Realism in respect to inter-state behaviour

Realism is a term indicating a group of theoretical models of the interstate behaviour, which is central to the theory of contemporary international systems. Bevir (2010) states that Realism is based and founded on several pessimistic assertions regarding interstate life. In an interstate environment there are multiple sovereign entities, which do not give recognition to international law (Bevir, 2010). Eckstein (2006), while discussing the basic elements involved in Realist approach to inter-state behaviour, highlighted three concepts on which the approach is founded. First is the prevalence of anarchy, as stated earlier, where there is no international law. This leads to the second concept that is of a self-help regime imposed on states and the impact that it has on group of state actions, for example conducts that maximize power. The third concept is the importance that stability or instability with regard to balance of power (Eckstein, 2006). The founding concepts of Realism mentioned here signify an internal structure of a sovereign state, which asserts and exerts power in order to find a balance of power, both within and without the state.

The balance of power may involve a defensive and an offensive approach towards dealing with other state power. Realism highlights the insecure element inherent in every state and so states seek security (Tang, 2010). In a manner this element on insecurity and the resultant aim to seek security drive the approach of every state towards other states. According to defensive realism, a state must not rashly assume the worst over intentions of other states (Tang, 2010). Kenneth Waltz, the founder of defensive realism, opined that it would be unwise for any state to gain total power. They should power with other states otherwise the system would punish them. According to defensive realists, like him, power is a means to an end (Mearsheimer, 2010). Therefore, according to defensive realists, in a system with no higher authority and no guarantee that a state would not attack another, every state seek the maximum power to be sufficiently powerfully to defend itself at all times (Mearsheimer, 2013).

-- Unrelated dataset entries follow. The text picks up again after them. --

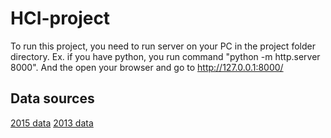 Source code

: # HCI-project
To run this project,  you need to run server on your PC in the project folder directory.
Ex.
if you have python, you run command "python -m http.server 8000". And the open your browser and go to http://127.0.0.1:8000/

## Data sources
[2015 data](https://data.go.th/DatasetDetail.aspx?id=b4664c3a-cea5-426a-b3f3-98c695678749)
[2013 data](https://www.google.com/url?sa=t&rct=j&q=&esrc=s&source=web&cd=1&cad=rja&uact=8&ved=0ahUKEwiYnb7W1NTQAhUeT48KHfx7BkgQFggaMAA&url=http%3A%2F%2Fwww.dnp.go.th%2Fstatistics%2F2556%2F%25E0%25B8%2595%25E0%25B8%25B2%25E0%25B8%25A3%25E0%25B8%25B2%25E0%25B8%2587%25201%2520%25E0%25B8%259E%25E0%25B8%25B7%25E0%25B9%2589%25E0%25B8%2599%25E0%25B8%2597%25E0%25B8%25B5%25E0%25B9%2588%25E0%25B8%259B%25E0%25B9%2588%25E0%25B8%25B2%25E0%25B9%2584%25E0%25B8%25A1%25E0%25B9%2589%2520%25E0%25B9%2581%25E0%25B8%25A2%25E0%25B8%2581%25E0%25B8%25A3%25E0%25B8%25B2%25E0%25B8%25A2%25E0%25B8%2588%25E0%25B8%25B1%25E0%25B8%2587%25E0%25B8%25AB%25E0%25B8%25A7%25E0%25B8%25B1%25E0%25B8%2594%2520%25E0%25B8%259B%25E0%25B8%25B5%2520%25E0%25B8%259E.%25E0%25B8%25A8.%25202555%2520-%25202556.xls&usg=AFQjCNFEeqymdChZlsMzUdlwDxNBvrW2pg&bvm=bv.139782543,d.c2I) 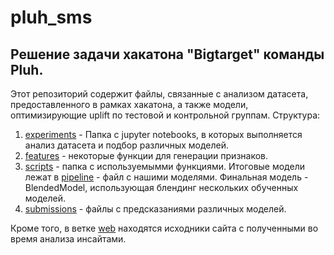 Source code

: # pluh_sms
## Решение задачи хакатона "Bigtarget" команды Pluh.

Этот репозиторий содержит файлы, связанные с анализом датасета, предоставленного в рамках хакатона, а также модели, оптимизирующие uplift по тестовой и контрольной группам. Структура:
1. [experiments](https://github.com/DKozl50/pluh_sms/tree/master/experiments) - Папка с jupyter notebooks, в которых выполняется анализ датасета и подбор различных моделей.
2. [features](https://github.com/DKozl50/pluh_sms/tree/master/features) - некоторые функции для генерации признаков.
3. [scripts](https://github.com/DKozl50/pluh_sms/tree/master/scripts) - папка с используемымми функциями. Итоговые модели лежат в [pipeline](https://github.com/DKozl50/pluh_sms/blob/master/scripts/pipeline.py) - файл с нашими моделями. Финальная модель - BlendedModel, использующая блендинг нескольких обученных моделей.
4. [submissions](https://github.com/DKozl50/pluh_sms/blob/master/submissions) - файлы с предсказаниями различных моделей.

Кроме того, в ветке [web](https://github.com/DKozl50/pluh_sms/tree/web) находятся исходники сайта с полученными во время анализа инсайтами.
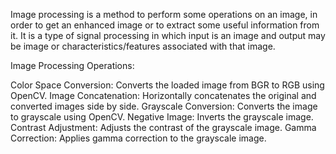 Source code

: Image processing is a method to perform some operations on an image, in order to get an enhanced image or to extract some useful information from it.
It is a type of signal processing in which input is an image and output may be image or characteristics/features associated with that image.

Image Processing Operations:

  Color Space Conversion: Converts the loaded image from BGR to RGB using OpenCV.
  Image Concatenation: Horizontally concatenates the original and converted images side by side.
  Grayscale Conversion: Converts the image to grayscale using OpenCV.
  Negative Image: Inverts the grayscale image.
  Contrast Adjustment: Adjusts the contrast of the grayscale image.
  Gamma Correction: Applies gamma correction to the grayscale image.

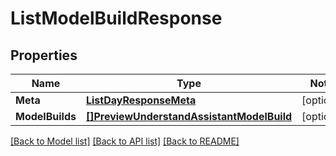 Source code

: # ListModelBuildResponse

## Properties
Name | Type | Notes
------------ | ------------- | -------------
**Meta** | [**ListDayResponseMeta**](ListDayResponse_meta.md) | [optional] 
**ModelBuilds** | [**[]PreviewUnderstandAssistantModelBuild**](preview.understand.assistant.model_build.md) | [optional] 

[[Back to Model list]](../README.md#documentation-for-models) [[Back to API list]](../README.md#documentation-for-api-endpoints) [[Back to README]](../README.md)


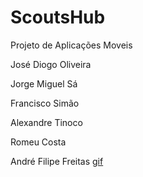 # ScoutsHub

Projeto de Aplicações Moveis

José Diogo Oliveira

Jorge Miguel Sá

Francisco Simão

Alexandre Tinoco

Romeu Costa

André Filipe Freitas
[gif](https://cdn.discordapp.com/attachments/689891154149376033/858327861076426752/ScoutsHub.gif)
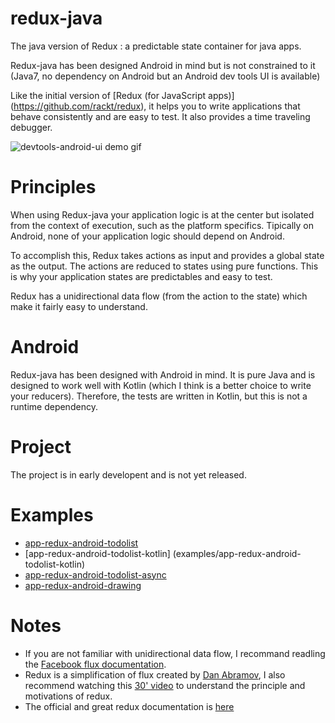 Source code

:# redux-java
The java version of Redux : a predictable state container for java apps. 

Redux-java has been designed Android in mind but is not constrained to it (Java7, no dependency on Android but an Android dev tools UI is available) 

Like the initial version of [Redux (for JavaScript apps)] (https://github.com/rackt/redux), it helps you to write applications that behave consistently and are easy to test. It also provides a time traveling debugger.

![devtools-android-ui demo gif](docs/devtools-ui-android.gif)

# Principles 
When using Redux-java your application logic is at the center but isolated from the context of execution, such as the platform specifics. Tipically on Android, none of your application logic should depend on Android. 

To accomplish this, Redux takes actions as input and provides a global state as the output. The actions are reduced to states using pure functions. This is why your application states are predictables and easy to test. 

Redux has a unidirectional data flow (from the action to the state) which make it fairly easy to understand. 

# Android 
Redux-java has been designed with Android in mind. It is pure Java and is designed to work well with Kotlin (which I think is a better choice to write your reducers). Therefore, the tests are written in Kotlin, but this is not a runtime dependency.

# Project 
The project is in early developent and is not yet released.

# Examples 
- [app-redux-android-todolist](examples/app-redux-android-todolist)
- [app-redux-android-todolist-kotlin] (examples/app-redux-android-todolist-kotlin)
- [app-redux-android-todolist-async](examples/app-redux-android-todolist-async)
- [app-redux-android-drawing](examples/app-redux-android-drawing)

# Notes
- If you are not familiar with unidirectional data flow, I recommand readling the [Facebook flux documentation](https://facebook.github.io/flux/). 
- Redux is a simplification of flux created by [Dan Abramov](https://twitter.com/dan_abramov), I also recommend watching this [30' video](https://www.youtube.com/watch?v=xsSnOQynTHs) to understand the principle and motivations of redux.
- The official and great redux documentation is [here](http://redux.js.org)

How does a state define the sufficiently of power to defend itself from other powers? This theory seems to have this inherent insufficiency in this regard. The analysis of the causes involves reviewing a combination of security-dilemma as well as power variables. States have to anaylse the extent of security needed against the variables. While analysing the variables, states may misevaluate the conditions that may affect the state’s security. For example, military evaluation may be often found biased while they assessed international environment. Further, while analysing, state may address the situation by adopting the variable of an offence-defence balance (Glaser, 2014). However, same issue of assessing the balance may arise here too due to state’s misevaluation of the balance (Glaser, 2014). The issue of misevaluation of the balance could be seen in the Iraq war. The US invaded Iraq in 2003 and defeated Saddam Hussein. The use of new technology and weapon in the war by the US was beyond the marginally competent Saddam Hussein’s Army. The invasion did remove the regime of Saddam Hussein; however, his removal was just a start of a longer war involving armed insurgency and resistance forces. This was beyond the expectation of the military and political strategic analysis of the US government. Following events demonstrated that the US was finding it difficult to use the same military strategy used while invading initially against the well organised insurgents (Russell, 2009).

On this line, it could be stated, as what defensive realists observed that major attempts to achieve hegemony would lead to countervailing coalition. Miller (2017) cites the example of US power in relation to the collapse of Soviet Union and the invasion of Iraq. Defensive realists opined that there would be a new balance as US behaved moderately until 9/11 or the invasion of Iraq as it did not pose any major threat to security of other states and did not led formation of any countervailing coalition. US resorted to preventative war and use of arms leading to regime change, which increased perceived threat imposed by US policies. Defensive realists view that this behaviour could lead the other state power create “soft balancing” through diplomatic opposition and lack of cooperation against US’ exercise of freedom of action (Miller, 2017).

Considering the components of defensive Realism and the lack of sufficiency in evaluating a balance, this theory cannot be stated to provide a compelling account of inter-state behaviour. The case of Iraq war where the US used maximum force against the marginal military might of Saddam Hussein is a clear testimony to the failure of defensive Realism in defining the balance that the US sought for. On hindsight though, it could also be an abuse of the power by the US with the motive of invasion and overruling the regime of Saddam Hussein with justification of the use of a defensive strategy to protect the ruled. However, defensive Realism, despite the insufficiency, may be able to provide an essential guidance in that regard. For instance, it could be use to identify variable and possibilities that could help shape states’ policies and decision. They could be used as measures of state’s action or identify misperceived variables in case the state action deviates from the possibilities predicted actions action (Miller, 2017).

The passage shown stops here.